I began working on the basis of this post nearly two years ago, when I read an article analyzing how Seinfeld had changed over its seasons. At the time, I was still a student and thought using the scripts as data for a class project would be interesting. I got as far as beginning to crudely scrape the data, but realized I did not know where to begin as far as any analysis. So instead I did the project on something else, and left the Seinfeld data to gather figurative dust. More recently, I learned of the tidytext
package and it’s excellent book, “Text Mining with R” by Julia Silge and David Robinson, and decided to continue the project.
Seinfeld ran for nine seasons from 1989 - 1998, with a total of 180 episodes. Often called “the show about nothing”, the series was about Jerry Seinfeld, and his day to day life with friends George Costanza, Elaine Benes, and Cosmo Kramer. Transcriptions of each of the episodes can be found on the fan site Seinology.com. I scraped all the scripts using the rvest
package. The first thing to grab is the link to each episode.
library(tidyverse)
library(rvest)
links <- read_html("http://www.seinology.com/scripts-english.shtml") %>%
html_nodes(".spacer2 td:nth-child(1) a") %>%
html_attr("href") %>%
data_frame() %>%
select(url = 1) %>%
filter(grepl("shtml", url) & !duplicated(url)) %>%
mutate(full_url = paste0("http://www.seinology.com/", url))
I then wrote a function that takes the URL for an episode and pulls the necessary data. Unfortunately, as the scripts were submitted to the site by different fans there is no standard format, making the scraping a little trickier. By using a combination of regular expressions and other tools, we are able to pull the necessary information. The function gets the needed data and returns a data frame where each row is a line of dialogue with the following variables:
season
: the season the episode airedepisode
: the episode numbertitle
: the title of the episodewriter
: the writer(s) of the episodescene_num
: the scene number of the spoken linescene
: the episode and scene number togetherspeaker
: the speaker of the lineline
: the spoken lineAll text that is non-spoken, such as any transcribed stage directions or descriptions of actions, is not included. I then used the function to pull the data for every URL in the links
table. The resulting data can be downloaded here. Note that the scene number is not available for certain episodes as the transcriber for some scripts did not include any indication of scenes. 1 I compared scene numbers with the graph in the article mentioned above and got very similar results. I found a few differences, but as this post does not use scene numbers I did not bother further.
library(stringr)
# function to pull any script return necessary data
pull_script <- function(page_url){
# read in the full script
script <- read_html(page_url) %>%
html_nodes(".spacer2 font") %>%
html_text() %>%
paste0(collapse = "\n") %>%
str_replace_all("\\u0092", "'") %>%
str_replace_all("\\u0085", "...")
# get season number
season <- str_extract(script, "(?i)(?<=season )\\d")
# get episode number
episode <- str_extract(page_url, "\\d+")
# get episode title
title <- str_extract(script, "(?<= - ).*")
# get writer
writer <- str_extract(script, "(?i)(?<=written by(:)?\\s).*")
# get lines
script_edit <- str_replace_all(script, "\t|\\(.*?\\)|\\[.*?\\]|NOTE:", "")

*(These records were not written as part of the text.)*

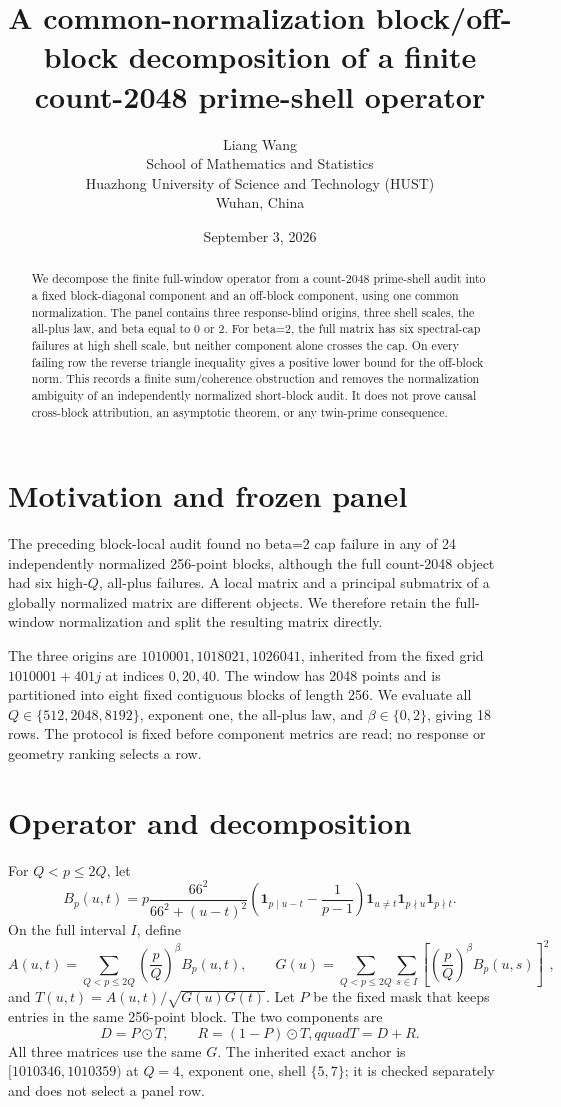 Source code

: \documentclass[10pt]{article}
\title{A common-normalization block/off-block decomposition of a finite\newline
count-2048 prime-shell operator}
\author{Liang Wang\\
School of Mathematics and Statistics\\
Huazhong University of Science and Technology (HUST)\\
Wuhan, China}
\date{September 3, 2026}
\begin{document}
\maketitle

\begin{abstract}
We decompose the finite full-window operator from a count-2048 prime-shell
audit into a fixed block-diagonal component and an off-block component, using
one common normalization.  The panel contains three response-blind origins,
three shell scales, the all-plus law, and beta equal to 0 or 2.  For beta=2,
the full matrix has six spectral-cap failures at high shell scale, but neither
component alone crosses the cap.  On every failing row the reverse triangle
inequality gives a positive lower bound for the off-block norm.  This records
a finite sum/coherence obstruction and removes the normalization ambiguity of
an independently normalized short-block audit.  It does not prove causal
cross-block attribution, an asymptotic theorem, or any twin-prime consequence.
\end{abstract}

\section{Motivation and frozen panel}

The preceding block-local audit found no beta=2 cap failure in any of 24
independently normalized 256-point blocks, although the full count-2048
object had six high-\(Q\), all-plus failures.  A local matrix and a principal
submatrix of a globally normalized matrix are different objects.  We therefore
retain the full-window normalization and split the resulting matrix directly.

The three origins are \(1010001,1018021,1026041\), inherited from the fixed
grid \(1010001+401j\) at indices \(0,20,40\).  The window has 2048 points and
is partitioned into eight fixed contiguous blocks of length 256.  We evaluate
all \(Q\in\{512,2048,8192\}\), exponent one, the all-plus law, and
\(\beta\in\{0,2\}\), giving 18 rows.  The protocol is fixed before component
metrics are read; no response or geometry ranking selects a row.

\section{Operator and decomposition}

For \(Q<p\leq2Q\), let
\[
 B_p(u,t)=p\frac{66^2}{66^2+(u-t)^2}
 \left(\mathbf 1_{p\mid u-t}-\frac{1}{p-1}\right)
 \mathbf 1_{u\ne t}\mathbf 1_{p\nmid u}\mathbf 1_{p\nmid t}.
\]
On the full interval \(I\), define
\[
 A(u,t)=\sum_{Q<p\leq2Q}\left(\frac pQ\right)^\beta B_p(u,t),
 \qquad
 G(u)=\sum_{Q<p\leq2Q}\sum_{s\in I}
 \left[\left(\frac pQ\right)^\beta B_p(u,s)\right]^2,
\]
and \(T(u,t)=A(u,t)/\sqrt{G(u)G(t)}\).  Let \(P\) be the fixed mask that
keeps entries in the same 256-point block.  The two components are
\[
 D=P\odot T,\qquad R=(1-P)\odot T,qquad T=D+R.
\]
All three matrices use the same \(G\).  The inherited exact anchor is
\([1010346,1010359)\) at \(Q=4\), exponent one, shell \(\{5,7\}\); it is
checked separately and does not select a panel row.
\end{document}
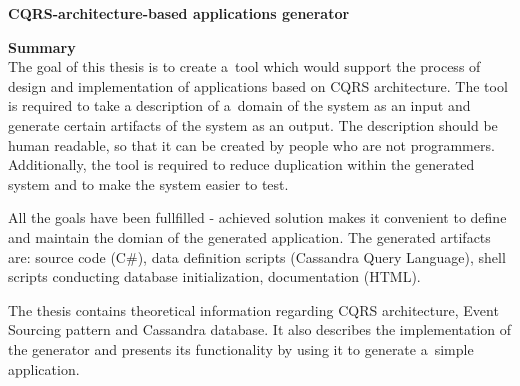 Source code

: 
\begin{center}
 \large \textbf{CQRS-architecture-based applications generator}
\end{center}

\vspace*{1cm}

\textbf{Summary} \\

The goal of this thesis is to create a~tool which would support the process of design and implementation of applications based on CQRS architecture.
The tool is required to take a description of a~domain of the system as an input and generate certain artifacts of the system as an output.
The description should be human readable, so that it can be created by people who are not programmers.
Additionally, the tool is required to reduce duplication within the generated system and to make the system easier to test.

All the goals have been fullfilled - achieved solution makes it convenient to define and maintain the domian of the generated application.
The generated artifacts are: source code (C\#), data definition scripts (Cassandra Query Language), shell scripts conducting database initialization, documentation (HTML).

The thesis contains theoretical information regarding CQRS architecture, Event Sourcing pattern and Cassandra database.
It also describes the implementation of the generator and presents its functionality by using it to generate a~simple application.


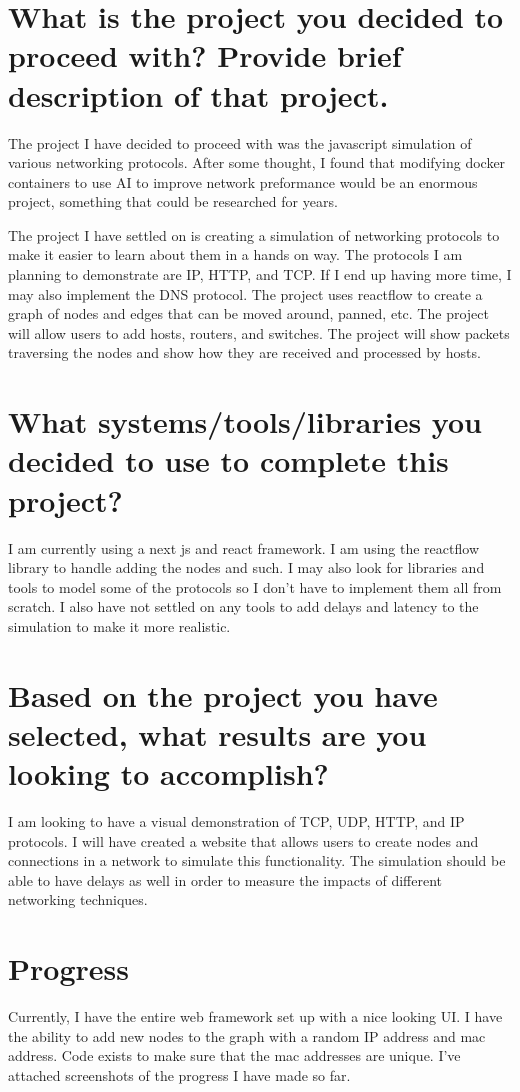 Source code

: \documentclass{assignment-x}
\begin{document}
\maketitle
\pagebreak

\section{What is the project you decided to proceed with? Provide brief description of that project.}
The project I have decided to proceed with was the javascript simulation of various networking protocols. After some thought, I found that modifying docker containers to use AI to improve network preformance would be an enormous project, something that could be researched for years. 

The project I have settled on is creating a simulation of networking protocols to make it easier to learn about them in a hands on way. The protocols I am planning to demonstrate are IP, HTTP, and TCP. If I end up having more time, I may also implement the DNS protocol. The project uses reactflow to create a graph of nodes and edges that can be moved around, panned, etc. The project will allow users to add hosts, routers, and switches. The project will show packets traversing the nodes and show how they are received and processed by hosts. 

\section{What systems/tools/libraries you decided to use to complete this project?}
I am currently using a next js and react framework. I am using the reactflow library to handle adding the nodes and such. I may also look for libraries and tools to model some of the protocols so I don't have to implement them all from scratch. I also have not settled on any tools to add delays and latency to the simulation to make it more realistic.

\section{Based on the project you have selected, what results are you looking to accomplish?}
I am looking to have a visual demonstration of TCP, UDP, HTTP, and IP protocols. I will have created a website that allows users to create nodes and connections in a network to simulate this functionality. The simulation should be able to have delays as well in order to measure the impacts of different networking techniques. 

\section{Progress}
Currently, I have the entire web framework set up with a nice looking UI. I have the ability to add new nodes to the graph with a random IP address and mac address. Code exists to make sure that the mac addresses are unique. I've attached screenshots of the progress I have made so far.
\end{document}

# regex patterns for pulling speakers and lines
line_regex <- "(?<=\n[A-Z]{1,20}(\\.)?(\\s{1,20})?([A-Z]{1,20})?:).*"
speaker_regex <- "(?<=\n)[A-Z]+(\\.)?(\\s)?([A-Z]+)?(?=:)"
lines <- unlist(str_extract_all(script_edit, line_regex))
lines <- str_replace_all(lines, "\\u0092", "'")
# get the scenes and the speaker
if (str_detect(script, "INT\\.|EXT\\.") & episode != 69){
script_df <- data_frame(
text = unlist(str_split(script, "INT\\.|EXT\\.")),
scene_num = 0:(length(text) - 1)
) %>%
# remove episode information
slice(-1) %>%
mutate(text = str_replace_all(text, "\t|\\(.*?\\)|\\[.?\\]|NOTE:", ""),
speaker = str_extract_all(text, speaker_regex)) %>%
unnest(speaker)
} else {
script_df <- data_frame(
text = unlist(str_split(script, "(?<=\n|\t)\\[.*?\\]|scene:")),
scene_num = 0:max((length(text) - 1), 1)
) %>%
# remove episode information
slice(-1) %>%
mutate(text = str_replace_all(text, "\t|\\(.*?\\)|\\[.?\\]|NOTE:", ""),
speaker = str_extract_all(text, speaker_regex)) %>%
unnest(speaker)
}
if (nrow(script_df) == length(lines)){
dat <- script_df %>%
transmute(season = season,
episode = as.numeric(episode),
title = title,
writer = writer,
scene_num,
scene = paste0("e", episode, "s", scene_num),
speaker,
line = lines)
} else {
dat <- data_frame(
season = season,
episode = as.numeric(episode),
title = title,
writer = writer,
scene_num = NA,
scene = NA,
speaker = unlist(str_extract_all(script_edit, speaker_regex)),
line = lines
)
}
dat
}
# run for all episodes
seinfeld <- lapply(links$full_url, pull_script) %>%
bind_rows()
seinfeld <- seinfeld %>%
mutate(episode = as.numeric(episode))
seinfeld$scene[seinfeld$episode %in% c(54, 121)] <- NA
seinfeld$scene_num[seinfeld$episode %in% c(54, 121)] <- NA
Nearly all of the following analysis is adapted from the previously mentioned book, Text Mining with R. The book is available online and does a fantastic job introducing text analysis, and giving examples of text mining. This post uses some of the methods to begin to explore the dialogue of Seinfeld.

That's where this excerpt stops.